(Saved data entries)
▼

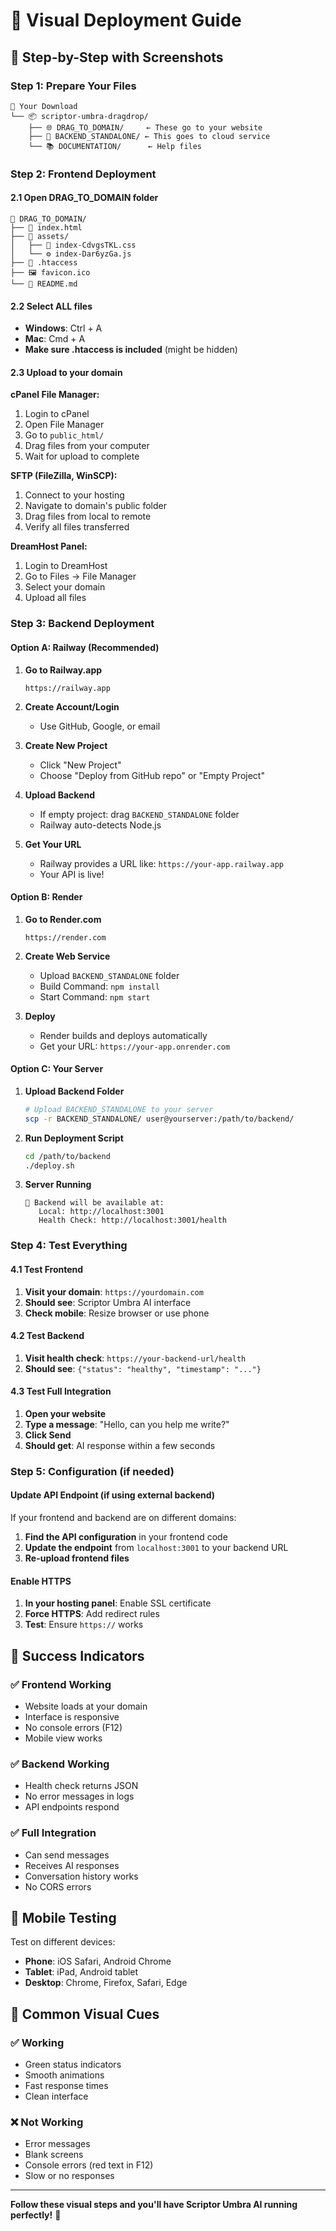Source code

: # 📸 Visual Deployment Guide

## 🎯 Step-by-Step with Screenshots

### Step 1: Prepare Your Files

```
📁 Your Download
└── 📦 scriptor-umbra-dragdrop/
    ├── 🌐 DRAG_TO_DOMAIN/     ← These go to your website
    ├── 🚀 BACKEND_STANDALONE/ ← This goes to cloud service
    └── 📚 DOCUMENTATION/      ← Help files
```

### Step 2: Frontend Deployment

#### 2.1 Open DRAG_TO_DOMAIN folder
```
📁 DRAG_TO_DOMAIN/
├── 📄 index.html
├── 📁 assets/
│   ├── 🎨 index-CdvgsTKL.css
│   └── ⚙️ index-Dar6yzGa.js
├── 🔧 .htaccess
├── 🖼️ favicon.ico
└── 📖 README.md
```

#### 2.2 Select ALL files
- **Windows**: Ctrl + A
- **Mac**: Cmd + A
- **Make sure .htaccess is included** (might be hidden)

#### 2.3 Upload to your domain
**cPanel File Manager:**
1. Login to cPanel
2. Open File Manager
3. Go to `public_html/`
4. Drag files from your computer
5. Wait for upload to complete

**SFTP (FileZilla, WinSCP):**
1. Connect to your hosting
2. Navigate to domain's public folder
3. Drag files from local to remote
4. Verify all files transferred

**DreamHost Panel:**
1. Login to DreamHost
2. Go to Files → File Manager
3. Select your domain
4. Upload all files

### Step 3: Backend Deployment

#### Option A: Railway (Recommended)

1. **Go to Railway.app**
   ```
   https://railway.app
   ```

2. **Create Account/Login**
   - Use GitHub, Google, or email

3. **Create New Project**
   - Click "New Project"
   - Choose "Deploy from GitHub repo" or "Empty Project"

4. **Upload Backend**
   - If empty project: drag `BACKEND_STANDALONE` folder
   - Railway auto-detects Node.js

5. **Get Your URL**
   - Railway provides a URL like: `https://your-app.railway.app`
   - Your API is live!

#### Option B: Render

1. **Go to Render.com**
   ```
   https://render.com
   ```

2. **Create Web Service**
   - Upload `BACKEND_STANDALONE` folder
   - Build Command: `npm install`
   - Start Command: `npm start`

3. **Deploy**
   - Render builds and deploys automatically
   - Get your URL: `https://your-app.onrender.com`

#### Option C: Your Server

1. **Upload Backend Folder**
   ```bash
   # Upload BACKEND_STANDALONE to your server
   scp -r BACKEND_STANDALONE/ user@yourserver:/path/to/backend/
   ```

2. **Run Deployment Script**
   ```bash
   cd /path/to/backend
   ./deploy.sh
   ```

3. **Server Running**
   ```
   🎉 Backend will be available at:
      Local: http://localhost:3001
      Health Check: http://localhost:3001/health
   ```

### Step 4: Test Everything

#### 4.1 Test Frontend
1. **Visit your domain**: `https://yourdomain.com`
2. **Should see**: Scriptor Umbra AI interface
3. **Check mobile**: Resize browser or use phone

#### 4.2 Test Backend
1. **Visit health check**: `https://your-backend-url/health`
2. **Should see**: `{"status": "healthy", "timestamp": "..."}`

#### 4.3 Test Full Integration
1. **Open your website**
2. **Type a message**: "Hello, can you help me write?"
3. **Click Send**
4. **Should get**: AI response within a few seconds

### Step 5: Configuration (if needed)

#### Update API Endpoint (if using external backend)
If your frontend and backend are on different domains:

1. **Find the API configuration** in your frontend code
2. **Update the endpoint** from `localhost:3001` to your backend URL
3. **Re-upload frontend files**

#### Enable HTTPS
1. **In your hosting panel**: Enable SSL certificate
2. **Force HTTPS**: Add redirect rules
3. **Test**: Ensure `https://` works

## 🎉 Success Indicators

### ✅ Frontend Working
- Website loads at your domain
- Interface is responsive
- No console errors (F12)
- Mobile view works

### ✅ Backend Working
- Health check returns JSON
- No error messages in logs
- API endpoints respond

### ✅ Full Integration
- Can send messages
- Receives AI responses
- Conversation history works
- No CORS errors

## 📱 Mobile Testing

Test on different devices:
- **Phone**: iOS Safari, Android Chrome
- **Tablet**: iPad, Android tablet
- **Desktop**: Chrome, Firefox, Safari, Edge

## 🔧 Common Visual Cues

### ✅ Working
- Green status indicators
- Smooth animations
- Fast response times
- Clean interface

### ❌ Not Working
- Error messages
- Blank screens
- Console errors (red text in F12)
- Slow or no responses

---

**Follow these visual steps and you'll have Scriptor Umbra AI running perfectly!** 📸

▲
▼

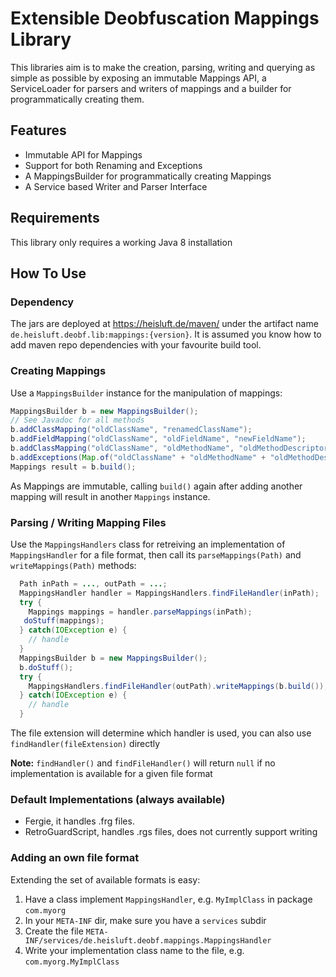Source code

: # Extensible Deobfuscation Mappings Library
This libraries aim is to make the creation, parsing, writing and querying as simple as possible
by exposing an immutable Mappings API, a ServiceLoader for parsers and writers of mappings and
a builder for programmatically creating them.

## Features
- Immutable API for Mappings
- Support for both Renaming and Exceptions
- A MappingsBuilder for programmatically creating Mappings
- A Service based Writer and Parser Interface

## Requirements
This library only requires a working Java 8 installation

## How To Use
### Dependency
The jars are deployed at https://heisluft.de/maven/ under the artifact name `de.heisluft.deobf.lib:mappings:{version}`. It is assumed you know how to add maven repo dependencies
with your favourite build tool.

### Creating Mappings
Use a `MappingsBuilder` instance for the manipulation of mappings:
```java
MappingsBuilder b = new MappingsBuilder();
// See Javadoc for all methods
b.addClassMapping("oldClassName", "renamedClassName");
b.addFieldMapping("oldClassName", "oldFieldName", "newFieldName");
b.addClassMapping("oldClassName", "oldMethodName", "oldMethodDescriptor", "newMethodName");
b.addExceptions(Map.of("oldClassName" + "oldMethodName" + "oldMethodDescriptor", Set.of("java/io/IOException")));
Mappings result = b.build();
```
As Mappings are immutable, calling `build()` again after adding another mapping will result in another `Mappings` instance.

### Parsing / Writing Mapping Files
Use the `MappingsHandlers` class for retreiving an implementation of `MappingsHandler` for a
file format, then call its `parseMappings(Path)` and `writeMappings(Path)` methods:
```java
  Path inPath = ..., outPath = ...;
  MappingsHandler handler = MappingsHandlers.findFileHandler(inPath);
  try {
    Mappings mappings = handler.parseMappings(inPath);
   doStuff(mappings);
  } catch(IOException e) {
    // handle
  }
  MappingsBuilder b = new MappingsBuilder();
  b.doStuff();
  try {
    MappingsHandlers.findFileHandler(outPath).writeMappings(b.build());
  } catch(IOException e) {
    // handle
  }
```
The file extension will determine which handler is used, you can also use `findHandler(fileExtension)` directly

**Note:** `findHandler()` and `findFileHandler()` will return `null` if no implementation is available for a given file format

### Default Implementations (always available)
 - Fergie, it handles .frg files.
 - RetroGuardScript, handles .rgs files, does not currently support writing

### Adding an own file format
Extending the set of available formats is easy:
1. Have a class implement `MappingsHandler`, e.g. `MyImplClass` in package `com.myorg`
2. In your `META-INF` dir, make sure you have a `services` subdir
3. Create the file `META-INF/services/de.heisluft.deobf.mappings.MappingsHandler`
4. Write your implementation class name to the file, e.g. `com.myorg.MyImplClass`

▲
▼

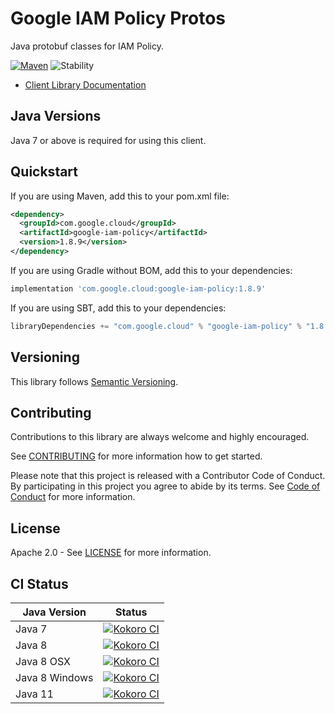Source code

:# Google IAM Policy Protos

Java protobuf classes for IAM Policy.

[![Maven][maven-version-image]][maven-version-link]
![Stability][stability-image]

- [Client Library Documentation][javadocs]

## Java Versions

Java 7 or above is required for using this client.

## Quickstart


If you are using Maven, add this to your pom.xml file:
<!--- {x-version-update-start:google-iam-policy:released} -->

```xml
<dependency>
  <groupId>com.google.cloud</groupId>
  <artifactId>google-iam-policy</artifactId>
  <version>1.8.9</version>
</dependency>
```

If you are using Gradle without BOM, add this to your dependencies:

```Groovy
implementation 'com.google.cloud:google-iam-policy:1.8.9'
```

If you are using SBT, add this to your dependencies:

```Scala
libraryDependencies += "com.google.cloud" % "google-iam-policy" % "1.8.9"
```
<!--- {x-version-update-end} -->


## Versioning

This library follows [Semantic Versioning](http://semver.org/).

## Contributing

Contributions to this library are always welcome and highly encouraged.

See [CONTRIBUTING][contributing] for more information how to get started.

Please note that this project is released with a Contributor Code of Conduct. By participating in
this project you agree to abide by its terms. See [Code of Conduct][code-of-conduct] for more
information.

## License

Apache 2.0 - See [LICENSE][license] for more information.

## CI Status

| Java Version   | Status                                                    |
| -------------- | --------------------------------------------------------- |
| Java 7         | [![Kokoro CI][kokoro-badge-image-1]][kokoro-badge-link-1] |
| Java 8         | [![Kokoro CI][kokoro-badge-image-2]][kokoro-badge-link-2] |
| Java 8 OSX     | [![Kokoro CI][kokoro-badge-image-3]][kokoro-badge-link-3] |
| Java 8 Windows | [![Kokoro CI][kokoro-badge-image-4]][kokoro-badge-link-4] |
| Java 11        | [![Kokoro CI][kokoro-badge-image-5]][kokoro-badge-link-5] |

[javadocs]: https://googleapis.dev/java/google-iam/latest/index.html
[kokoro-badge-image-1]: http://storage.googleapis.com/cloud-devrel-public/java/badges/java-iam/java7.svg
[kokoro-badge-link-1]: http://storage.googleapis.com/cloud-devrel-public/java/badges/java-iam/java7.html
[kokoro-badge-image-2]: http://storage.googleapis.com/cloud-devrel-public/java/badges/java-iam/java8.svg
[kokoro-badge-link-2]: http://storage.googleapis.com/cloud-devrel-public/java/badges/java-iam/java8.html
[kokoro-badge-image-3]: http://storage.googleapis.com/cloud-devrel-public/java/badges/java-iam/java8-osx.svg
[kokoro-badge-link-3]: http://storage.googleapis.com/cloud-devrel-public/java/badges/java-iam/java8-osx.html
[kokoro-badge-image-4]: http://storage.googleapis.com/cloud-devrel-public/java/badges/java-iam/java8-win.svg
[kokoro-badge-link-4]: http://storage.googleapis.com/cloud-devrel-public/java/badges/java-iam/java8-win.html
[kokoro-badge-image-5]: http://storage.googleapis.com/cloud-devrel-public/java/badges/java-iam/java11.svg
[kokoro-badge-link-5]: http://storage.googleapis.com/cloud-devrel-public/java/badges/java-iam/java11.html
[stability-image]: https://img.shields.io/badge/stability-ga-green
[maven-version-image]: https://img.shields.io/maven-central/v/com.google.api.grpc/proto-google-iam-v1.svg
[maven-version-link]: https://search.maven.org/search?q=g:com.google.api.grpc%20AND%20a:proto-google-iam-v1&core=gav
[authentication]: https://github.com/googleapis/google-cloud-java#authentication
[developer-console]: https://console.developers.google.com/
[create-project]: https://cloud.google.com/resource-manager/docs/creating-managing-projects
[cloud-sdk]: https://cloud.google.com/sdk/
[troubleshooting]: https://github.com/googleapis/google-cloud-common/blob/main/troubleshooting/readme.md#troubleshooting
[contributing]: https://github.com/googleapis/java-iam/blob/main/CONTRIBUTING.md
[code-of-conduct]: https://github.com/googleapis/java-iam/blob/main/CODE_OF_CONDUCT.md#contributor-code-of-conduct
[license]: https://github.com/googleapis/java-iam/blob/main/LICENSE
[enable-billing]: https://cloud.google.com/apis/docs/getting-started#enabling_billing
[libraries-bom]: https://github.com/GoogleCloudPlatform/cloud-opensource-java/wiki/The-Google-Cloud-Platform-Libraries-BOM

▲

• _Assigned task_
The word "Deployment" may occur in lines of the data above; say how many lines hold it, giving only the number.

• _Solution below_
4